Who could resist reading on when an article starts like this?

Would you like your penis enlarged? It is a question I get asked a lot.

Really?

Not by women, thankfully, but in the e-mails I receive every morning. For just $70, I could open up "new exciting horizons of sensual pleasure" and put an end to "being shy of [my] manhood in the showers".
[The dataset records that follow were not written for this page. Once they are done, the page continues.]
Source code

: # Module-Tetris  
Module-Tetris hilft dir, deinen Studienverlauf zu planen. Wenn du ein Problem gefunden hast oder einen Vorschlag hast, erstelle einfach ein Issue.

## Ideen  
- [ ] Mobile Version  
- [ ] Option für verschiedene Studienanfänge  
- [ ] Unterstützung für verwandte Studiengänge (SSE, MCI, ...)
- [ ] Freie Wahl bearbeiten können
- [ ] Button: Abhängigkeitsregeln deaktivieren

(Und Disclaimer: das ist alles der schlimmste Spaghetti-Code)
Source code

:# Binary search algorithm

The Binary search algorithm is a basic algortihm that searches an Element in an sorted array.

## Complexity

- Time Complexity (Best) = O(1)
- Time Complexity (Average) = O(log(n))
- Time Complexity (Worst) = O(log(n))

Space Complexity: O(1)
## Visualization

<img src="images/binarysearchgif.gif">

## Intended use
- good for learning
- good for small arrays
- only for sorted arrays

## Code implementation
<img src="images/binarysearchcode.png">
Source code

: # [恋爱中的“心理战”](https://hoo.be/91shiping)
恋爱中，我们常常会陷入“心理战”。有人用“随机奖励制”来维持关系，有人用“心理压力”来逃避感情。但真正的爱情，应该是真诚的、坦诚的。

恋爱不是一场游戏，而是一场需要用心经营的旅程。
It’s a great piece about a BBC investigation into spam. The eventual conclusion should be obvious but sadly isn’t widely-known enough: that when you click on a spam email you are not only opening yourself up to being scammed, but you’re also encouraging more spam to be inflicted on the rest of us. Don’t do it, bozo. (A sad case of a negative externality.)
Relatedly, Steven Landsburg calls for those who create computer viruses to be executed.

December 14th, 2007

Chris Anderson’s iPhone runs up $2000 bill without him touching it

He reports:

I’ve just got back from ten days abroad (from Amsterdam to Israel to several cities in China) and while I was in China AT&T cut off my phone service. Why? Because I’d apparently run up a $2,100 bill.
And how did that happen, when I hardly used the phone at all? Because the iPhone’s email app keeps automatically fetching email every ten minutes even when it’s roaming abroad. I know I am the last person on the planet to discover this…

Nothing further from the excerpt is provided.